### About this task:
After reading the data below, copy out every line that contains the word "processing".

(Rendered images with source text)
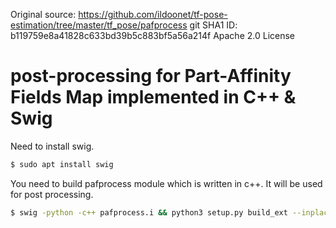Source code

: Original source: https://github.com/ildoonet/tf-pose-estimation/tree/master/tf_pose/pafprocess
git SHA1 ID: b119759e8a41828c633bd39b5c883bf5a56a214f
Apache 2.0 License

# post-processing for Part-Affinity Fields Map implemented in C++ & Swig

Need to install swig.

```bash
$ sudo apt install swig
```

You need to build pafprocess module which is written in c++. It will be used for post processing.

```bash
$ swig -python -c++ pafprocess.i && python3 setup.py build_ext --inplace
```
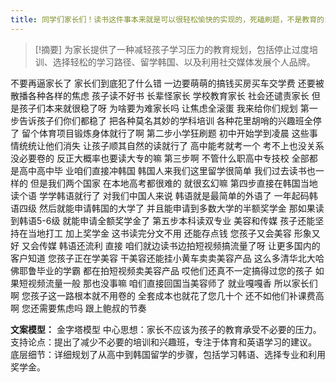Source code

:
 ```yaml
---
title: 同学们家长们！读书这件事本来就是可以很轻松愉快的实现的，死磕刷题，不是教育的目的！留学 
---
```

 > [!摘要]
为家长提供了一种减轻孩子学习压力的教育规划，包括停止过度培训、选择轻松的学习路径、留学韩国、以及利用社交媒体发展个人品牌。

不要再逼家长了
家长们到底犯了什么错
一边要萌萌的搞钱买房买车交学费
还要被散播各种各样的焦虑
孩子读不好书
长辈怪家长
学校教育家长
社会还谴责家长
但是孩子们本来就很稳了呀
为啥要为难家长吗
让焦虑全滚蛋
我来给你们规划
第一步告诉孩子们你们都稳了
把各种莫名其妙的学科培训
各种花里胡哨的兴趣班全停了
留个体育项目锻炼身体就行了啊
第二步小学狂刷题
初中开始学到凌晨
这些事情统统让他们消失
让孩子顺其自然的读就行了
高中能考就考一个
考不上也没关系
没必要卷的
反正大概率也要读大专的嘛
第三步啊
不管什么职高中专技校
全部都是高中高中毕
业咱们直接冲韩国
韩国人来我们这里留学很简单
我们过去读书也一样的
但是我们两个国家
在本地高考都很难的
就很玄幻嘛
第四步直接在韩国当地读个语
学学韩语就行了
对我们中国人来说
韩语就是最简单的外语了
一年起码韩语四级
然后就能申请韩国的大学了
并且能申请到多数大学的半额奖学金
那如果读到韩语5-6级
就能申请全额奖学金了
第五步本科读双专业
美容和传媒
孩子还能坚持在当地打工
加上奖学金
这书读完分文不用
还能存点钱
您孩子又会美容
形象又好
又会传媒
韩语还流利
直接
咱们就边读书边拍短视频搞流量了呀
让更多国内的客户知道
您孩子正在学美容
干美容还能挂小黄车卖卖美容产品
这么多清华北大哈佛耶鲁毕业的学霸
都在拍短视频卖美容产品
哎他们还真不一定搞得过您的孩子
如果短视频流量一般
那也没事嘛
咱们直接回国当美容师了
就业嘎嘎香
所以家长们啊
您孩子这一路根本就不用卷的
全套成本也就花了您几十个
还不如他们补课费高啊
您还需要焦虑吗
跟上鲍叔的节奏

**文案模型：**
金字塔模型
中心思想：家长不应该为孩子的教育承受不必要的压力。
支持论点：提出了减少不必要的培训和兴趣班，专注于体育和英语学习的建议。
底层细节：详细规划了从高中到韩国留学的步骤，包括学习韩语、选择专业和利用奖学金。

### Written solution:
# post-processing for Part-Affinity Fields Map implemented in C++ & Swig
You need to build pafprocess module which is written in c++. It will be used for post processing.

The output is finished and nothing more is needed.